Published Catalogue Text: Ancient Mediterranean and Near Eastern Bronzes at the Harvard Art Museums
This instrument has a small circular pan fixed at a c. 40-degree angle at one end (1), and an oblong probe at the other. The shaft swells slightly at its middle to enable precision manipulation. A prominent collar extends around the thin shaft c. 3 cm from the pan (2).
Greek and Roman medical instruments, many of which were described by ancient authors, have been found, sometimes in sets, throughout the ancient world (3).
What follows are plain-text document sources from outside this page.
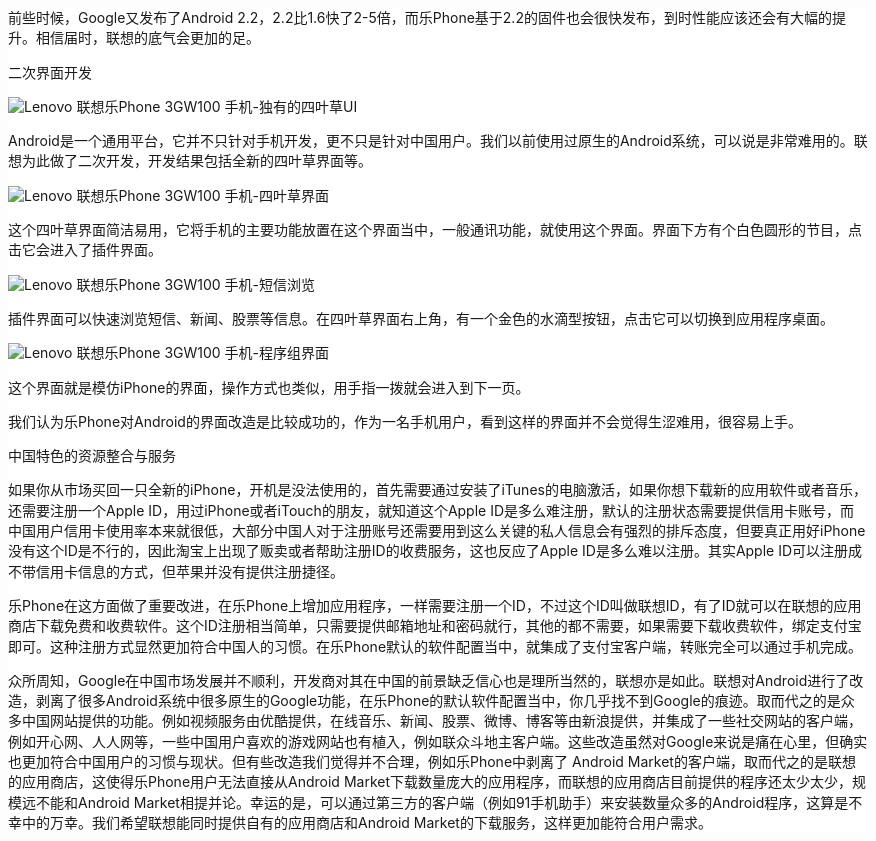 

前些时候，Google又发布了Android 2.2，2.2比1.6快了2-5倍，而乐Phone基于2.2的固件也会很快发布，到时性能应该还会有大幅的提升。相信届时，联想的底气会更加的足。



二次界面开发



![Lenovo 联想乐Phone 3GW100 手机-独有的四叶草UI](https://images.soomal.cc/images/doc/20100607/00005869.webp)



Android是一个通用平台，它并不只针对手机开发，更不只是针对中国用户。我们以前使用过原生的Android系统，可以说是非常难用的。联想为此做了二次开发，开发结果包括全新的四叶草界面等。



![Lenovo 联想乐Phone 3GW100 手机-四叶草界面](https://images.soomal.cc/images/doc/20100607/00005888.webp)



这个四叶草界面简洁易用，它将手机的主要功能放置在这个界面当中，一般通讯功能，就使用这个界面。界面下方有个白色圆形的节目，点击它会进入了插件界面。



![Lenovo 联想乐Phone 3GW100 手机-短信浏览](https://images.soomal.cc/images/doc/20100607/00005902.webp)



插件界面可以快速浏览短信、新闻、股票等信息。在四叶草界面右上角，有一个金色的水滴型按钮，点击它可以切换到应用程序桌面。



![Lenovo 联想乐Phone 3GW100 手机-程序组界面](https://images.soomal.cc/images/doc/20100607/00005892.webp)



这个界面就是模仿iPhone的界面，操作方式也类似，用手指一拨就会进入到下一页。



我们认为乐Phone对Android的界面改造是比较成功的，作为一名手机用户，看到这样的界面并不会觉得生涩难用，很容易上手。



中国特色的资源整合与服务



如果你从市场买回一只全新的iPhone，开机是没法使用的，首先需要通过安装了iTunes的电脑激活，如果你想下载新的应用软件或者音乐，还需要注册一个Apple ID，用过iPhone或者iTouch的朋友，就知道这个Apple ID是多么难注册，默认的注册状态需要提供信用卡账号，而中国用户信用卡使用率本来就很低，大部分中国人对于注册账号还需要用到这么关键的私人信息会有强烈的排斥态度，但要真正用好iPhone没有这个ID是不行的，因此淘宝上出现了贩卖或者帮助注册ID的收费服务，这也反应了Apple ID是多么难以注册。其实Apple ID可以注册成不带信用卡信息的方式，但苹果并没有提供注册捷径。



乐Phone在这方面做了重要改进，在乐Phone上增加应用程序，一样需要注册一个ID，不过这个ID叫做联想ID，有了ID就可以在联想的应用商店下载免费和收费软件。这个ID注册相当简单，只需要提供邮箱地址和密码就行，其他的都不需要，如果需要下载收费软件，绑定支付宝即可。这种注册方式显然更加符合中国人的习惯。在乐Phone默认的软件配置当中，就集成了支付宝客户端，转账完全可以通过手机完成。



众所周知，Google在中国市场发展并不顺利，开发商对其在中国的前景缺乏信心也是理所当然的，联想亦是如此。联想对Android进行了改造，剥离了很多Android系统中很多原生的Google功能，在乐Phone的默认软件配置当中，你几乎找不到Google的痕迹。取而代之的是众多中国网站提供的功能。例如视频服务由优酷提供，在线音乐、新闻、股票、微博、博客等由新浪提供，并集成了一些社交网站的客户端，例如开心网、人人网等，一些中国用户喜欢的游戏网站也有植入，例如联众斗地主客户端。这些改造虽然对Google来说是痛在心里，但确实也更加符合中国用户的习惯与现状。但有些改造我们觉得并不合理，例如乐Phone中剥离了 Android Market的客户端，取而代之的是联想的应用商店，这使得乐Phone用户无法直接从Android Market下载数量庞大的应用程序，而联想的应用商店目前提供的程序还太少太少，规模远不能和Android Market相提并论。幸运的是，可以通过第三方的客户端（例如91手机助手）来安装数量众多的Android程序，这算是不幸中的万幸。我们希望联想能同时提供自有的应用商店和Android Market的下载服务，这样更加能符合用户需求。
The instruments could have been used for more than one function, making precise classification difficult in some instances. A ligula is a probe with a small scoop on one end positioned at an angle to the shaft; the scoop was used to remove ointments and powdered medicines from containers and perhaps also apply them (4).
NOTES:
1. Compare a ligula with a similar “circular, angled plate” in R. Jackson and S. La Niece, “A Set of Roman Medical Instruments from Italy,” Britannia 17 (1986): 119-67, esp. 128, no. 28, fig. 4.
2. Compare G. Döderlein, Antike medizinische Instrumente: Funde zu Vindonissa (Tuttlingen, 1980) 15.
3. J. S. Milne, Surgical Instruments in Greek and Roman Times (Oxford, 1907) 1-9; and D. Michaelides, “A Roman Surgeon’s Tomb from Nea Paphos,” Report of the Department of Antiquities, Cyprus, 1984: 315-32, esp. 321-23.
4. Milne 1907 (supra 3) 77-78; Michaelides 1984 (supra 3) 325; Jackson and La Niece 1986 (supra 1) 157; and L. J. Bliquez, Roman Surgical Instruments and Other Minor Objects in the National Archaeological Museum of Naples (Mainz, 1994) 48-49.